_THE TASK_. In the listing below, print exactly the lines between the line holding "Страна пользователя (в профиле) |" and the line holding "like пропущенное значение.|", inclusive, and no more.

_PROVIDED RECORDS_.
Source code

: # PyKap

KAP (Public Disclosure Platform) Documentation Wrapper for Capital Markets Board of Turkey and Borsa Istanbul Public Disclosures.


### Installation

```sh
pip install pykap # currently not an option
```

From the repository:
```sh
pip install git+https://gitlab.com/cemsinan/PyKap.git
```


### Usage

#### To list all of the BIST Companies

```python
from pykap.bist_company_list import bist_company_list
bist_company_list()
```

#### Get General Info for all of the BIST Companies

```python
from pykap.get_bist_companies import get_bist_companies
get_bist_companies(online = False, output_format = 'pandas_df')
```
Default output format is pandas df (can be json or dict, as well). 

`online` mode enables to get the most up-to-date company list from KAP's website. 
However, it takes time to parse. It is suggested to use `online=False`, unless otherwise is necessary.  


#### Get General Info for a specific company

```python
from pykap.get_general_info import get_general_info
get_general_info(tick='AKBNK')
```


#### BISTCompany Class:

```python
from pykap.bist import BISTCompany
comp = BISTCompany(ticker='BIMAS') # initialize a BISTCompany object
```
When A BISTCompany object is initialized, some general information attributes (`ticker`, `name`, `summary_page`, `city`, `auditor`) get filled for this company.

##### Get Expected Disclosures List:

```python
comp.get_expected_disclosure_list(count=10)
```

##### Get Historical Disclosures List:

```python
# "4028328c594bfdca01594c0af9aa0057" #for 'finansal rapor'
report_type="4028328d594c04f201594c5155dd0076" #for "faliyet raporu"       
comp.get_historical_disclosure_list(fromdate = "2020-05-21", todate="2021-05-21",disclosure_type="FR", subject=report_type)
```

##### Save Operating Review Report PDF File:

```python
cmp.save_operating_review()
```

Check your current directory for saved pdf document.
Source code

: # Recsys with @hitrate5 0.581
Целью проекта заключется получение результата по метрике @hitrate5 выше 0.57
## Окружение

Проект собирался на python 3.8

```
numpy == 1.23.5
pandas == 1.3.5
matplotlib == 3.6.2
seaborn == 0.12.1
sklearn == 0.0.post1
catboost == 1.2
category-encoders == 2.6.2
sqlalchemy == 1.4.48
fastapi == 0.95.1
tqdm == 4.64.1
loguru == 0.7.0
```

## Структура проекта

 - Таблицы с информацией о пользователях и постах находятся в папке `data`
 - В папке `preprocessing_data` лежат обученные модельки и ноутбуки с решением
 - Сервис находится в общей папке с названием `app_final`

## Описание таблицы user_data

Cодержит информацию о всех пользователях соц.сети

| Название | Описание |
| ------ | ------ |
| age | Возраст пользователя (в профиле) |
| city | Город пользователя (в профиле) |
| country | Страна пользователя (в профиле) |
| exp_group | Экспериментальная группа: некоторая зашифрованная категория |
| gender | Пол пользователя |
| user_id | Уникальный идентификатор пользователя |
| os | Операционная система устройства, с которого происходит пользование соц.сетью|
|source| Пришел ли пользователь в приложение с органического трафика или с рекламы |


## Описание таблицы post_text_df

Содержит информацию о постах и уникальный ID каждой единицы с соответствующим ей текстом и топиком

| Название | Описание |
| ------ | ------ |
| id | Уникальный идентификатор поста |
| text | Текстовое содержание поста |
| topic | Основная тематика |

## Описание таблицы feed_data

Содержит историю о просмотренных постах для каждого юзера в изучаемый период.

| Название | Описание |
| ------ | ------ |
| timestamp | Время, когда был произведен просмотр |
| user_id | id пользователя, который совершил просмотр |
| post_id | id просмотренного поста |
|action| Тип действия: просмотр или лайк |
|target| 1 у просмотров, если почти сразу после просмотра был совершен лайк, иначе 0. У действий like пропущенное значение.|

==

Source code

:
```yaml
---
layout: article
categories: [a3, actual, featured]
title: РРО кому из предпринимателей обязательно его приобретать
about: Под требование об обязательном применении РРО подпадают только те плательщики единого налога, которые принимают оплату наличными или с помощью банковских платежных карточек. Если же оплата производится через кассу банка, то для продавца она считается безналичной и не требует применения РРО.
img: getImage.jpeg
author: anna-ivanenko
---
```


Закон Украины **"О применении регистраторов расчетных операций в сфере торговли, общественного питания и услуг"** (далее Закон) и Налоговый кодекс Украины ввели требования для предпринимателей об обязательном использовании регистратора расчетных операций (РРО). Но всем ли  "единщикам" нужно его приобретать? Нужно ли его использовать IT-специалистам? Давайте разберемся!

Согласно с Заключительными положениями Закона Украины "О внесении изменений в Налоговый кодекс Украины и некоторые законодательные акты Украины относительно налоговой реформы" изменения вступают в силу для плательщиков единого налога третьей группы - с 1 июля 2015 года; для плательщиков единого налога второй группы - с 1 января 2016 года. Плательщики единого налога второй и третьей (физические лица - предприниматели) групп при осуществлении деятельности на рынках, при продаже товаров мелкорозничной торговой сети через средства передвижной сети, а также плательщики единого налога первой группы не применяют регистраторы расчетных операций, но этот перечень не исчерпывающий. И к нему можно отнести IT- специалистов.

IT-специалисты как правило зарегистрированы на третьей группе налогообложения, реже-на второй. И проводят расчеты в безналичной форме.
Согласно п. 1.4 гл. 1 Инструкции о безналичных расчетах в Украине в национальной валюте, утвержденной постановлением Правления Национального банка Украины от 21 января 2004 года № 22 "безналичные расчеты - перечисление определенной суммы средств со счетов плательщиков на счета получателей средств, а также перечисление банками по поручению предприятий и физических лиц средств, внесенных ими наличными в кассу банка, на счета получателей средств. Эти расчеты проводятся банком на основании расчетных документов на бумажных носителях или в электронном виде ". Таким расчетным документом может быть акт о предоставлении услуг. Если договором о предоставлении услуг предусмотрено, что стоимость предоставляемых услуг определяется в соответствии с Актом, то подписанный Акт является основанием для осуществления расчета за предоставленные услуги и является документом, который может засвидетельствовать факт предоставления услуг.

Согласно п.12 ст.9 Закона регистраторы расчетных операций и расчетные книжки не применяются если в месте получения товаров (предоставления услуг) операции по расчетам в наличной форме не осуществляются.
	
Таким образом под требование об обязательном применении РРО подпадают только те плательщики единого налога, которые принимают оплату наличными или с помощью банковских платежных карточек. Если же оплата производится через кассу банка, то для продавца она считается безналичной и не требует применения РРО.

_EXPECTED ANSWER_.
| country | Страна пользователя (в профиле) |
| exp_group | Экспериментальная группа: некоторая зашифрованная категория |
| gender | Пол пользователя |
| user_id | Уникальный идентификатор пользователя |
| os | Операционная система устройства, с которого происходит пользование соц.сетью|
|source| Пришел ли пользователь в приложение с органического трафика или с рекламы |


## Описание таблицы post_text_df

Содержит информацию о постах и уникальный ID каждой единицы с соответствующим ей текстом и топиком

| Название | Описание |
| ------ | ------ |
| id | Уникальный идентификатор поста |
| text | Текстовое содержание поста |
| topic | Основная тематика |

## Описание таблицы feed_data

Содержит историю о просмотренных постах для каждого юзера в изучаемый период.

| Название | Описание |
| ------ | ------ |
| timestamp | Время, когда был произведен просмотр |
| user_id | id пользователя, который совершил просмотр |
| post_id | id просмотренного поста |
|action| Тип действия: просмотр или лайк |
|target| 1 у просмотров, если почти сразу после просмотра был совершен лайк, иначе 0. У действий like пропущенное значение.|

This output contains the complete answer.